Рассказ написан в 1922 году — прибавляю 9 и получаю 31. А чем примечателен в нашей истории 1931 год? Именно в этом году во имя строительства очередной Вавилонской башни был взорван храм Христа Спасителя в Москве. Предчувствие этого события можно дополнить словами из рассказа: “Растет башня... звенит железо, стонет глухо камень, рождается под ударами большой, грозный всевидящий каменный глаз: задумал Калафат на конце башни себя из камня поставить”.

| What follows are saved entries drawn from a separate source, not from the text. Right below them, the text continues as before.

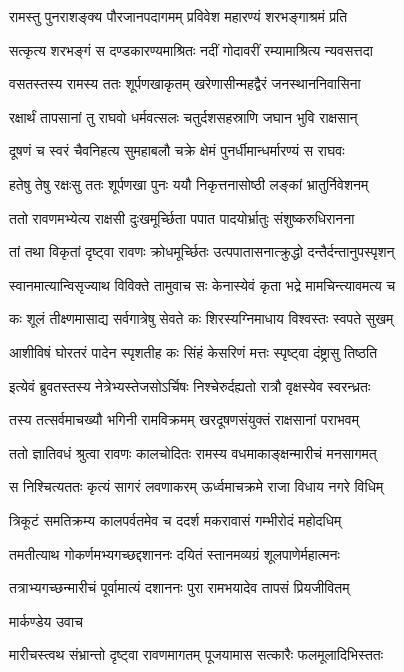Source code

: \twolineshloka
{रामस्तु पुनराशङ्क्य पौरजानपदागमम्}
{प्रविवेश महारण्यं शरभङ्गाश्रमं प्रति}


\twolineshloka
{सत्कृत्य शरभङ्गं स दण्डकारण्यमाश्रितः}
{नदीं गोदावरीं रम्यामाश्रित्य न्यवसत्तदा}


\twolineshloka
{वसतस्तस्य रामस्य ततः शूर्पणखाकृतम्}
{खरेणासीन्महद्वैरं जनस्थाननिवासिना}


\twolineshloka
{रक्षार्थं तापसानां तु राघवो धर्मवत्सलः}
{चतुर्दशसहस्राणि जघान भुवि राक्षसान्}


\twolineshloka
{दूषणं च स्वरं चैवनिहत्य सुमहाबलौ}
{चक्रे क्षेमं पुनर्धीमान्धर्मारण्यं स राघवः}


\twolineshloka
{हतेषु तेषु रक्षःसु ततः शूर्पणखा पुनः}
{ययौ निकृत्तनासोष्ठी लङ्कां भ्रातुर्निवेशनम्}


\twolineshloka
{ततो रावणमभ्येत्य राक्षसी दुःखमूर्च्छिता}
{पपात पादयोर्भ्रातुः संशुष्करुधिरानना}


\twolineshloka
{तां तथा विकृतां दृष्ट्वा रावणः क्रोधमूर्च्छितः}
{उत्पपातासनात्क्रुद्धो दन्तैर्दन्तानुपस्पृशन्}


\twolineshloka
{स्वानमात्यान्विसृज्याथ विविक्ते तामुवाच सः}
{केनास्येवं कृता भद्रे मामचिन्त्यावमत्य च}


\twolineshloka
{कः शूलं तीक्ष्णमासाद्य सर्वगात्रेषु सेवते}
{कः शिरस्यग्निमाधाय विश्वस्तः स्वपते सुखम्}


\twolineshloka
{आशीविषं घोरतरं पादेन स्पृशतीह कः}
{सिंहं केसरिणं मत्तः स्पृष्ट्वा दंष्ट्रासु तिष्ठति}


\twolineshloka
{इत्येवं ब्रुवतस्तस्य नेत्रेभ्यस्तेजसोऽर्चिषः}
{निश्चेरुर्दह्यतो रात्रौ वृक्षस्येव स्वरन्ध्रतः}


\twolineshloka
{तस्य तत्सर्वमाचख्यौ भगिनी रामविक्रमम्}
{खरदूषणसंयुक्तं राक्षसानां पराभवम्}


\twolineshloka
{ततो ज्ञातिवधं श्रुत्वा रावणः कालचोदितः}
{रामस्य वधमाकाङ्क्षन्मारीचं मनसागमत्}


\twolineshloka
{स निश्चित्यततः कृत्यं सागरं लवणाकरम्}
{ऊर्ध्वमाचक्रमे राजा विधाय नगरे विधिम्}


\twolineshloka
{त्रिकूटं समतिक्रम्य कालपर्वतमेव च}
{ददर्श मकरावासं गम्भीरोदं महोदधिम्}


\twolineshloka
{तमतीत्याथ गोकर्णमभ्यगच्छद्दशाननः}
{दयितं स्तानमव्यग्रं शूलपाणेर्महात्मनः}


\twolineshloka
{तत्राभ्यगच्छन्मारीचं पूर्वामात्यं दशाननः}
{पुरा रामभयादेव तापसं प्रियजीवितम्}


\twolineshloka
{मार्कण्डेय उवाच}
{}


\twolineshloka
{मारीचस्त्वथ संभ्रान्तो दृष्ट्वा रावणमागतम्}
{पूजयामास सत्कारैः फलमूलादिभिस्ततः}


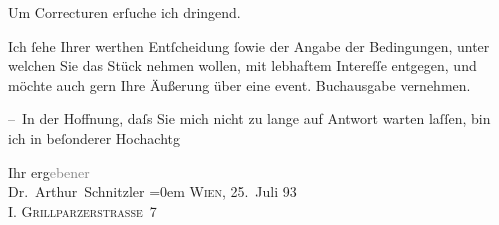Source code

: \pstart
           {\pb}Um Correcturen erſuche ich dringend.\pend
           
\pstart
           Ich ſehe Ihrer werthen Entſcheidung ſowie der Angabe der Bedingungen, unter welchen
               Sie das Stück nehmen wollen, mit lebhaftem
               Intereſſe entgegen, und möchte auch gern Ihre Äußerung über eine event. Buchausgabe
               vernehmen.\pend
           
\pstart
           – In der Hoffnung, daſs {\pb}Sie mich nicht zu lange auf Antwort
               warten laſſen, bin ich in beſonderer Hochachtg\pend
           
\pstart
           Ihr erg\textcolor{gray}{ebener}{\\[\baselineskip]}\spacefill\mbox{Dr. Arthur Schnitzler}\pend
           \leftskip=0em{}
\pstart
           \textsc{Wien}, 25. Juli 93{\\}\textsc{I. Grillparzerstraße 7}\pend
           \endnumbering{}  
      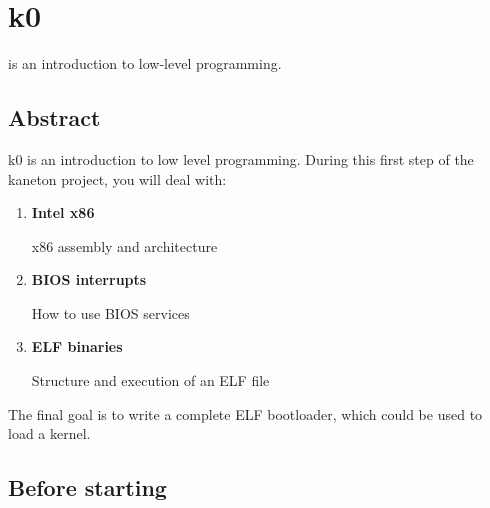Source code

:%
%
%
%
%
%

%
%

\chapter{k0}
\label{chapter:k0}

 is an introduction to low-level programming.

\newpage

%
%

\section{Abstract}

k0 is an introduction to low level programming. During this first step of
the kaneton project, you will deal with:

\begin{enumerate}
  \item
    {\bf Intel x86}

    x86 assembly and architecture
  \item
    {\bf BIOS interrupts}

    How to use BIOS services
  \item
    {\bf ELF binaries}

    Structure and execution of an ELF file
\end{enumerate}

The final goal is to write a complete ELF bootloader, which could be used to
load a kernel.

\clearpage

\section{Before starting}

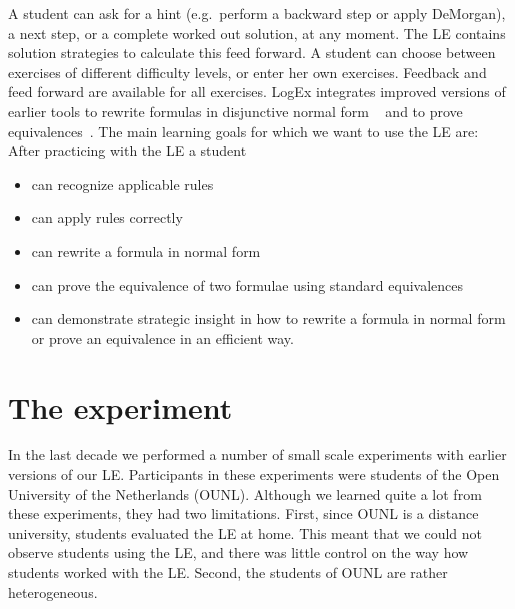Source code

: \documentclass[a4paper,UKenglish]{lipics}
\begin{document}
A student can ask for a hint (e.g.~perform a backward step or apply DeMorgan), a
next step, or a complete worked out solution, at any moment. The LE contains
solution strategies to calculate this feed forward. A student can choose between
exercises of different difficulty levels, or enter her own exercises. Feedback
and feed forward are available for all exercises. LogEx integrates improved
versions of earlier tools to rewrite formulas in disjunctive normal form
~\cite{lodder,LodderUsingIdeas} and to prove
equivalences~\cite{provingequivalences}. The main learning goals for which we want to use the LE are: After practicing with the LE a student
\begin{itemize} 
\item can recognize applicable rules 
\item can apply rules correctly 
\item can rewrite a formula in normal form 
\item can prove the equivalence of two formulae using standard equivalences
\item can demonstrate strategic insight in how to rewrite a formula in normal
form or prove an equivalence in an efficient way.
\end{itemize}

\section{The experiment}
\label{sec:experiment}
In the last decade we performed a number of small scale experiments with earlier
versions of our LE. Participants in these experiments were students of the Open
University of the Netherlands (OUNL). Although we learned quite a lot from these experiments,
they had two limitations. First, since OUNL is a distance
university, students evaluated the LE at home. This meant that we could not
observe students using the LE, and there was little control on the way how
students worked with the LE. Second, the students of OUNL are
rather heterogeneous. 
\end{document}
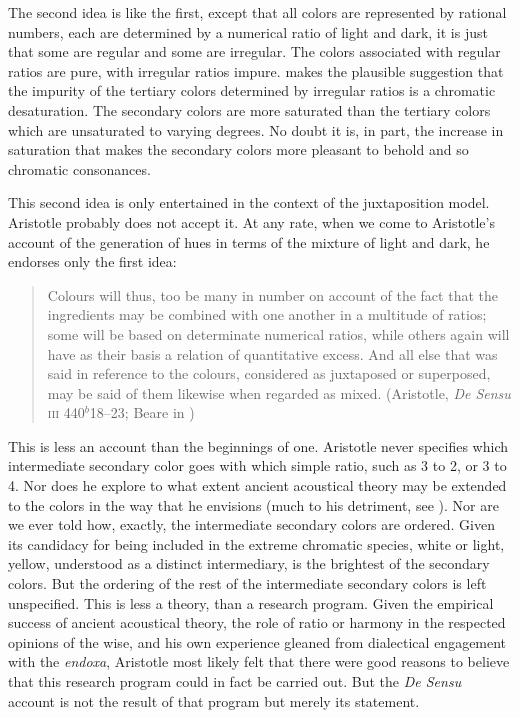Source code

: The second idea is like the first, except that all colors are represented by rational numbers, each are determined by a numerical ratio of light and dark, it is just that some are regular and some are irregular. The colors associated with regular ratios are pure, with irregular ratios impure. \citet[155-156]{Ross:1906fk} makes the plausible suggestion that the impurity of the tertiary colors determined by irregular ratios is a chromatic desaturation. The secondary colors are more saturated than the tertiary colors which are unsaturated to varying degrees. No doubt it is, in part, the increase in saturation that makes the secondary colors more pleasant to behold and so chromatic consonances.

This second idea is only entertained in the context of the juxtaposition model. Aristotle probably does not accept it. At any rate, when we come to Aristotle's account of the generation of hues in terms of the mixture of light and dark, he endorses only the first idea:
\begin{quote}
	Colours will thus, too be many in number on account of the fact that the ingredients may be combined with one another in a multitude of ratios; some will be based on determinate numerical ratios, while others again will have as their basis a relation of quantitative excess. And all else that was said in reference to the colours, considered as juxtaposed or superposed, may be said of them likewise when regarded as mixed. (Aristotle, \emph{De Sensu} \textsc{iii} 440\( ^{b} \)18--23; Beare in \citealt[10]{Barnes:1984uq})
\end{quote}

This is less an account than the beginnings of one. Aristotle never specifies which intermediate secondary color goes with which simple ratio, such as 3 to 2, or 3 to 4. Nor does he explore to what extent ancient acoustical theory may be extended to the colors in the way that he envisions (much to his detriment, see \citealt{Sorabji:2022qf}). Nor are we ever told how, exactly, the intermediate secondary colors are ordered. Given its candidacy for being included in the extreme chromatic species, white or light, yellow, understood as a distinct intermediary, is the brightest of the secondary colors. But the ordering of the rest of the intermediate secondary colors is left unspecified. This is less a theory, than a research program. Given the empirical success of ancient acoustical theory, the role of ratio or harmony in the respected opinions of the wise, and his own experience gleaned from dialectical engagement with the \emph{endoxa}, Aristotle most likely felt that there were good reasons to believe that this research program could in fact be carried out. But the \emph{De Sensu} account is not the result of that program but merely its statement.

Не только в памяти людской захотел увековечить себя Всегубитель, но и в камне, и в серебре: “...дурно молвить, в главном Соборе города Геливарь, он приказал с себя статуй серебряный сделать и поставить тот статуй на площади, и чтоб все тому серебряному статую кланялись, а, буде, кто не поклонится, — того в смоле и лое варить...”.

Есть различие между Калафатом из притчи и Калафатом из рассказа. Первый, поизучав “еометрию” одиннадцать лет, всё, вплоть до башни, стал “задумывать” самостоятельно, а его предшественник нуждался в консультациях. Неизвестно, на какие преобразования в мире он решился бы ради славы, если бы не страшная личность, появляющаяся то в виде “заблудшего попа” (“а тот поп — не поп был”), то черноризца с “навьим лицом”, то звездочета, толкнувшего Калафата на покорение “царствий” ради башни на небо. Эти “господа”, вместе с Агапием из “Гибели Егорушки” и соблазнителем в “партикулярном платье” из притчи Пчхова в романе “Вор”, не любят бросать на произвол судьбы своих возлюбленных подопытных человеков.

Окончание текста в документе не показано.